DENHAM SPRINGS, La. — Emergency personnel in Livingston Parish are learning a new way to respond to active shooters that mimics battlefield medicine by bringing medical personnel onto the scene even as a shooter is still at large.

“Your whole concept is around speed, stop the bleeding and stop the killing,” said Charles Mondrick, a deputy chief for the Central Fire Department, who assisted on a training session Tuesday. “It’s like battlefield medicine. You treat only the gross bleeding that is life threatening. You stop that, you get them out, you get them to the triage treatment area.”

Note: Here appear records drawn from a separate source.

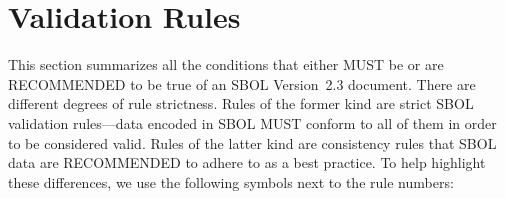 \newcommand{\printValid}{\validRule{sbol-\arabic{sbolCtr}\addtocounter{sbolCtr}{1}}}
\newcommand{\printComplete}{\completeRule{sbol-\arabic{sbolCtr}\addtocounter{sbolCtr}{1}}}
\newcommand{\printWarning}{\consistencyRule{sbol-\arabic{sbolCtr}\addtocounter{sbolCtr}{1}}}
\newcommand{\printModeling}{\modelingRule{sbol-\arabic{sbolCtr}\addtocounter{sbolCtr}{1}}}

\section{Validation Rules}
\label{validation}

This section summarizes all the conditions that either MUST be or 
are RECOMMENDED to be true of an SBOL Version~2.3 document. There are different degrees of rule strictness.  
Rules of the former kind are strict SBOL validation rules---data encoded in SBOL MUST conform to
all of them in order to be considered valid. Rules of the latter kind
are consistency rules that SBOL data are RECOMMENDED to adhere to as a best practice.  To help highlight these differences, we use the
following symbols next to the rule numbers:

Firefighters are being taught to enter the scene before the situation is fully under control and begin applying tourniquets and other life-saving devices when the situation is still fluid.

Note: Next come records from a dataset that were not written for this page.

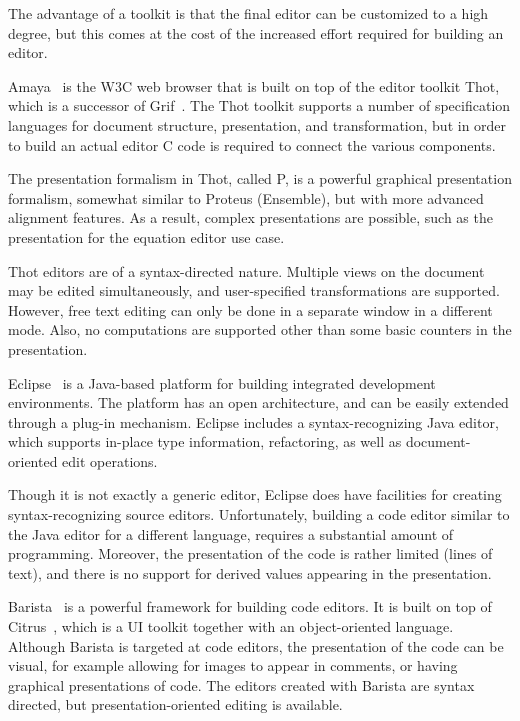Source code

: \documentclass{speauth}
\begin{document}
The advantage of a toolkit is that the final editor can be customized to a high degree, but this comes at the cost of the increased effort required for building an editor. 


Amaya~\cite{amaya04} is the W3C web browser that is built on top of the editor toolkit Thot\cite{quint97thot}, which is a successor of Grif~\cite{quint86grif}. The Thot toolkit supports a number of specification languages for document structure, presentation, and transformation, but in order to build an actual editor C code is required to connect the various components.

The presentation formalism in Thot, called P, is a powerful graphical presentation formalism, somewhat similar to Proteus (Ensemble), but with more advanced alignment features. As a result, complex presentations are possible, such as the presentation for the equation editor use case.

Thot editors are of a syntax-directed nature. Multiple views on the document may be edited simultaneously, and user-specified transformations are supported. However, free text editing can only be done in a separate window in a different mode. Also, no computations are supported other than some basic counters in the presentation. 

\cbstart


Eclipse~\cite{eclipse2001} is a Java-based platform for building integrated development environments. The platform has an open architecture, and can be easily extended through a plug-in mechanism. Eclipse includes a syntax-recognizing Java editor, which supports in-place type information, refactoring, as well as document-oriented edit operations. 

Though it is not exactly a generic editor, Eclipse does have facilities for creating syntax-recognizing source editors. Unfortunately, building a code editor similar to the Java editor for a different language, requires a substantial amount of programming. Moreover, the presentation of the code is rather limited (lines of text), and there is no support for derived values appearing in the presentation.


Barista~\cite{KoMyers06Barista} is a powerful framework for building code editors. It is built on top of Citrus~\cite{KoMyers05Citrus}, which is a UI toolkit together with an object-oriented language. Although Barista is targeted at code editors, the presentation of the code can be visual, for example allowing for images to appear in comments, or having graphical presentations of code. The editors created with Barista are syntax directed, but presentation-oriented editing is available. 
\end{document}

In the rehearsal Tuesday, about 100 law enforcement, fire and ambulance workers acted out a scenario in which an armed man breaks into a church and starts shooting.

The training reflects a change in thinking around the country in the wake of mass shootings at schools, movie theaters and work places that the best practice is to start administering medical aid as soon as possible.

“We’ve learned over the years that we can actually be saving lives if we can train our medical personnel and fire personnel to enter warm zones, try to get them there quicker to render aid,” said Livingston Parish Sheriff Jason Ard, whose office coordinated Tuesday’s training.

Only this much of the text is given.